_Dataset entries_
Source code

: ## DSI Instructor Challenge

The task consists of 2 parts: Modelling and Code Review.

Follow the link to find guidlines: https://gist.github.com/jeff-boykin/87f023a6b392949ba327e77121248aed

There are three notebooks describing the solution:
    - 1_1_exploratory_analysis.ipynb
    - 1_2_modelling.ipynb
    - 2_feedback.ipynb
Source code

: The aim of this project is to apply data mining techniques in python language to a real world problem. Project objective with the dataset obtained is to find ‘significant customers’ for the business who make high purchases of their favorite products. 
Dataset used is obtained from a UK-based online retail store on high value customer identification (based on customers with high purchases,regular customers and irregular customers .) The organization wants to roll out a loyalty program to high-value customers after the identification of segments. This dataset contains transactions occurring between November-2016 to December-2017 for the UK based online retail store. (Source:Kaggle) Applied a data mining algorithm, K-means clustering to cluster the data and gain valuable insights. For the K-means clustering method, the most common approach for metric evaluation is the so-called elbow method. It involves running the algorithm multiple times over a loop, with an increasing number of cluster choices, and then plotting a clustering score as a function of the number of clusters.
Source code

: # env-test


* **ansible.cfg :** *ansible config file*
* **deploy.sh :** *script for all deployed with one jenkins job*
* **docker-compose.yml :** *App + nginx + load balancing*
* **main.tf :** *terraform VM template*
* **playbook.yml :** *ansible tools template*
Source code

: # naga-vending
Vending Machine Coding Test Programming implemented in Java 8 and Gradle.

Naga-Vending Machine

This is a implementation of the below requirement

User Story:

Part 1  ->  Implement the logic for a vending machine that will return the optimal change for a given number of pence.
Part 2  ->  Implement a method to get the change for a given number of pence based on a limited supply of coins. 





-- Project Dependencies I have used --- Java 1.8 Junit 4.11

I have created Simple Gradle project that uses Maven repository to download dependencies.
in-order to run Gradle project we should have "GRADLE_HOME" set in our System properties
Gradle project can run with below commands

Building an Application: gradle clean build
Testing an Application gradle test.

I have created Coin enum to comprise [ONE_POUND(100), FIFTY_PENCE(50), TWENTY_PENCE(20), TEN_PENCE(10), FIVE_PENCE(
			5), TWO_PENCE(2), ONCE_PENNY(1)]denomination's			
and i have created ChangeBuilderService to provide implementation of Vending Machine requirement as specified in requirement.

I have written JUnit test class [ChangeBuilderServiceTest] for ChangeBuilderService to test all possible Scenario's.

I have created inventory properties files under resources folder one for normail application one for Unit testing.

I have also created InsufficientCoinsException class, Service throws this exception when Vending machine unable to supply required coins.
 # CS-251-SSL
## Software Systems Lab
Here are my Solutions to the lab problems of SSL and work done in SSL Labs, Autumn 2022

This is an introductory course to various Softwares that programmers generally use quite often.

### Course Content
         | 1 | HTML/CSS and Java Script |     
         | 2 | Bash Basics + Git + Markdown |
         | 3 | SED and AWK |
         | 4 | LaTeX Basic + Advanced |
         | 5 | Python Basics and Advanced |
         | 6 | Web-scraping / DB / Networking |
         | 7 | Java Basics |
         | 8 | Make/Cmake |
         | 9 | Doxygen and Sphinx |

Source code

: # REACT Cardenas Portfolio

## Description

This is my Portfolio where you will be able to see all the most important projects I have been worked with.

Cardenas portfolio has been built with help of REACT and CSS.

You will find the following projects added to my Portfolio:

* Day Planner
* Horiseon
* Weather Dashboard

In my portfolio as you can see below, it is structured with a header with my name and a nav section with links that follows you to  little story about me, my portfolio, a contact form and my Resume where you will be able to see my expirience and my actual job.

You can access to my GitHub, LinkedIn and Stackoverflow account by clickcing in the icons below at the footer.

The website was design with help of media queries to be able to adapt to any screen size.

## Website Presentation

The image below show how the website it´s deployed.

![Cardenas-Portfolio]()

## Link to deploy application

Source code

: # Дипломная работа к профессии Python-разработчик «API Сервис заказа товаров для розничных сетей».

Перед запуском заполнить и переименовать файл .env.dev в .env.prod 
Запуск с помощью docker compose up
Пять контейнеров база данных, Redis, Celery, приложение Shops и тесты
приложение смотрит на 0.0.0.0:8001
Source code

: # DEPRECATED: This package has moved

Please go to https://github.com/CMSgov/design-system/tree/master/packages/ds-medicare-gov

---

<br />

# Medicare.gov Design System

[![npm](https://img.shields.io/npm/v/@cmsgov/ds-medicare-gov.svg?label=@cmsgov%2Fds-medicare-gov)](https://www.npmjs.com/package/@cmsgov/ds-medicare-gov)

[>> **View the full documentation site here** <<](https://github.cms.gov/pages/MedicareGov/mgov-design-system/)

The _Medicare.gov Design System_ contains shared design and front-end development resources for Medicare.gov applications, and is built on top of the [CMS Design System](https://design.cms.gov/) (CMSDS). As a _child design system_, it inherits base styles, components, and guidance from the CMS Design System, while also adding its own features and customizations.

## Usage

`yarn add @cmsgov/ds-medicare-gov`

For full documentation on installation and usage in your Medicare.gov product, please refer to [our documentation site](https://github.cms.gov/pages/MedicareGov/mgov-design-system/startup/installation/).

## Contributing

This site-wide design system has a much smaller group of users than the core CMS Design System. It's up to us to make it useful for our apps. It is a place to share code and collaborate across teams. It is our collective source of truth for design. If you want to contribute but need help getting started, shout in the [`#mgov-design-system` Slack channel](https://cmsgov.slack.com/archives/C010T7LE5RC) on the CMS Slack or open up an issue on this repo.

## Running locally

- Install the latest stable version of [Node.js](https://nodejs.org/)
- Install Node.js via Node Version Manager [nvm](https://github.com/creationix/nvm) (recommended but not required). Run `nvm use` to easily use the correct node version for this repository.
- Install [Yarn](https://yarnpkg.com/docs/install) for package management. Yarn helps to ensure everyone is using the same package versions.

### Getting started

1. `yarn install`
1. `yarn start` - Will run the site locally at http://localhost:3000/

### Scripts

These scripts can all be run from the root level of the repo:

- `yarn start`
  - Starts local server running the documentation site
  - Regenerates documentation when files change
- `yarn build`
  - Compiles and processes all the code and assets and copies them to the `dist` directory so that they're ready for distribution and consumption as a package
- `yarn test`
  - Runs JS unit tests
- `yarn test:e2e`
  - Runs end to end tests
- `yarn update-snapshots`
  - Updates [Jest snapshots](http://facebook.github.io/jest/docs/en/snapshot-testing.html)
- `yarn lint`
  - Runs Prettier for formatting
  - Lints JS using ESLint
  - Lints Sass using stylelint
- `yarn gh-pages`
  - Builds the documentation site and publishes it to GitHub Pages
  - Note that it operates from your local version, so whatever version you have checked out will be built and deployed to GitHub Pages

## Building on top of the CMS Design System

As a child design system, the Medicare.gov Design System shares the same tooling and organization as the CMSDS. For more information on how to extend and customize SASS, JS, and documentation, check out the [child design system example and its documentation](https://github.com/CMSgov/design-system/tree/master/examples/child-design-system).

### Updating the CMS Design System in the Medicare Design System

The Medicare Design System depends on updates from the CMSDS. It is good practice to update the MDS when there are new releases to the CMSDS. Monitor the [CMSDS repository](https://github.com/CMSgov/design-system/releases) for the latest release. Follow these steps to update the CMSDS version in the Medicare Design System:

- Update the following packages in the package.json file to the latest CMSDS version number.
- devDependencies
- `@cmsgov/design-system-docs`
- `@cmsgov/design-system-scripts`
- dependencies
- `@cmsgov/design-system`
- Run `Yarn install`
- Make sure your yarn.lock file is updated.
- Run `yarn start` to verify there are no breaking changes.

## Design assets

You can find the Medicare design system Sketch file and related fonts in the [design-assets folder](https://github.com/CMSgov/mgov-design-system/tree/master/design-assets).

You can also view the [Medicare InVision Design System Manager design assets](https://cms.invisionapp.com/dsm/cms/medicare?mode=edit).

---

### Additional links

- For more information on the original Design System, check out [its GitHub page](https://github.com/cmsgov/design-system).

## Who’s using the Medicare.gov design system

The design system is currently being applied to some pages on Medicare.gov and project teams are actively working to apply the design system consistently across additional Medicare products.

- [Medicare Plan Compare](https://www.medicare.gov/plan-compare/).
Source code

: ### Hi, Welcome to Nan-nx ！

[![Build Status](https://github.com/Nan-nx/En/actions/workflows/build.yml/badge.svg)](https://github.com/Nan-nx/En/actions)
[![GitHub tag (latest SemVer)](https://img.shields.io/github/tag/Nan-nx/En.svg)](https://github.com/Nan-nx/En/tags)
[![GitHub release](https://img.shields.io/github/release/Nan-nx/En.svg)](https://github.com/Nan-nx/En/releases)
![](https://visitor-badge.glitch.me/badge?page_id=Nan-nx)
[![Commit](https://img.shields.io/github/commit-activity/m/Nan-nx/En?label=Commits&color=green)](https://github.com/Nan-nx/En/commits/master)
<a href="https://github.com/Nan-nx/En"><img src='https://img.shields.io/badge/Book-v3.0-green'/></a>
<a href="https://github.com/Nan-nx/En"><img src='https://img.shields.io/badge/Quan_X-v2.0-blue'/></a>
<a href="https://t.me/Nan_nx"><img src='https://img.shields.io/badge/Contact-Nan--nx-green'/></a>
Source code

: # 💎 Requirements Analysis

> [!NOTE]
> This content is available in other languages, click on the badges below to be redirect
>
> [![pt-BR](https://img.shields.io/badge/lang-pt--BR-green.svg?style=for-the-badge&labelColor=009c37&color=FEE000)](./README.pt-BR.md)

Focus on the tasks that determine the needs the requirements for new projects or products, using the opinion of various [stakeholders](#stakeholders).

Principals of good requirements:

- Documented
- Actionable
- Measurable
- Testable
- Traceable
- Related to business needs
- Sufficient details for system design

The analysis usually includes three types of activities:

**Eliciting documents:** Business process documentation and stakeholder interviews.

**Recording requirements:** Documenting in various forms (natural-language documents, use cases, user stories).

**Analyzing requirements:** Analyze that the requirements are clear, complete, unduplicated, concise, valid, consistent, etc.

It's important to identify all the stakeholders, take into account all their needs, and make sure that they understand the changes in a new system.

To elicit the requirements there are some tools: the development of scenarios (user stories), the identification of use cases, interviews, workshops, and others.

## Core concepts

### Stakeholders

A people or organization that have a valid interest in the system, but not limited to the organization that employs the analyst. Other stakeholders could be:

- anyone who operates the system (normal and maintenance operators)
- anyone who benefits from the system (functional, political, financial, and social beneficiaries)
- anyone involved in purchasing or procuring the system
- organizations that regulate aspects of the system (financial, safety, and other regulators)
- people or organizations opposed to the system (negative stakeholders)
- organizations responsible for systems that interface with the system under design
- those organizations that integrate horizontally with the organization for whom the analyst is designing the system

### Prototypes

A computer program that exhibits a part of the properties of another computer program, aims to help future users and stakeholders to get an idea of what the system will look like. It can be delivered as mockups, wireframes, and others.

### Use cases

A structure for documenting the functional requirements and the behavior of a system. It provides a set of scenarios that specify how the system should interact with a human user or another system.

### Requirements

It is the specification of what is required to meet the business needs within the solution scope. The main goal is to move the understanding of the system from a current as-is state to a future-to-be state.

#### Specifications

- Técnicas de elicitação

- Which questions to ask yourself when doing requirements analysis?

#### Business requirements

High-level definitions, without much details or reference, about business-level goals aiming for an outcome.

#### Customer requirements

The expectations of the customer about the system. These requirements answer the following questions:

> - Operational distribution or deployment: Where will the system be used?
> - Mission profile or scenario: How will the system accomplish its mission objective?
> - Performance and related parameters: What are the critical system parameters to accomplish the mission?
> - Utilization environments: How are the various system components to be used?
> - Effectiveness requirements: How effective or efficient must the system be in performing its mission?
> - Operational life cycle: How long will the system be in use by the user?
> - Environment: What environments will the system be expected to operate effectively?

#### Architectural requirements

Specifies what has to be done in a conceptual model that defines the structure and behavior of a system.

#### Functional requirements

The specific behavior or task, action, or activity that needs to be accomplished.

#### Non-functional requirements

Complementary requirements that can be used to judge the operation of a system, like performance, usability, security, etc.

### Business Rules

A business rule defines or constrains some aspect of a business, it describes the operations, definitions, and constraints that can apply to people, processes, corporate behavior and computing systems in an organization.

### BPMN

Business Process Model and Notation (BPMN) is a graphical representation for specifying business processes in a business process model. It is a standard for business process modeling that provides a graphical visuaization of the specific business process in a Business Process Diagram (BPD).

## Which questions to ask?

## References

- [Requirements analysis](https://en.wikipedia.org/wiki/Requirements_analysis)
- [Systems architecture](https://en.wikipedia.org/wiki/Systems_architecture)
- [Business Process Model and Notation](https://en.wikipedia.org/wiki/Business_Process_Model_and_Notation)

_Task statement_
Restate word for word only the lines above from the line containing "- Runs Prettier for formatting" to the line containing "## Building on top of the CMS Design System", both of them included.

_Reply_
  - Runs Prettier for formatting
  - Lints JS using ESLint
  - Lints Sass using stylelint
- `yarn gh-pages`
  - Builds the documentation site and publishes it to GitHub Pages
  - Note that it operates from your local version, so whatever version you have checked out will be built and deployed to GitHub Pages

## Building on top of the CMS Design System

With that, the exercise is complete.